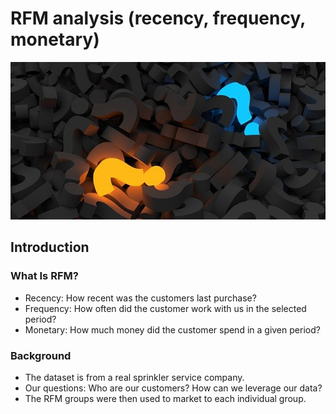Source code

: # RFM analysis (recency, frequency, monetary)

![alt text](/images/question-mark-2492009_640.jpg)

## Introduction

### What Is RFM?
- Recency: How recent was the customers last purchase? 
- Frequency: How often did the customer work with us in the selected period?
- Monetary: How much money did the customer spend in a given period? 

### Background
- The dataset is from a real sprinkler service company. 
- Our questions: Who are our customers? How can we leverage our data?
- The RFM groups were then used to market to each individual group.


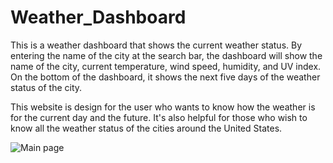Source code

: # Weather_Dashboard
This is a weather dashboard that shows the current weather status. By entering the name of the city at the search bar, the dashboard will show the name of the city, current temperature, wind speed, humidity, and UV index. On the bottom of the dashboard, it shows the next five days of the weather status of the city.

This website is design for the user who wants to know how the weather is for the current day and the future. It's also helpful for those who wish to know all the weather status of the cities around the United States.

![Main page](./assets/screenshot)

# WHAT YOU WILL DO:
Pictures are not part of the copy; output everything else in the records exactly.

# FINAL ANSWER:
Source code

: # RFM analysis (recency, frequency, monetary)

![alt text](/images/question-mark-2492009_640.jpg)

## Introduction

### What Is RFM?
- Recency: How recent was the customers last purchase? 
- Frequency: How often did the customer work with us in the selected period?
- Monetary: How much money did the customer spend in a given period? 

### Background
- The dataset is from a real sprinkler service company. 
- Our questions: Who are our customers? How can we leverage our data?
- The RFM groups were then used to market to each individual group.


Source code

: # Weather_Dashboard
This is a weather dashboard that shows the current weather status. By entering the name of the city at the search bar, the dashboard will show the name of the city, current temperature, wind speed, humidity, and UV index. On the bottom of the dashboard, it shows the next five days of the weather status of the city.

This website is design for the user who wants to know how the weather is for the current day and the future. It's also helpful for those who wish to know all the weather status of the cities around the United States.

![Main page](./assets/screenshot)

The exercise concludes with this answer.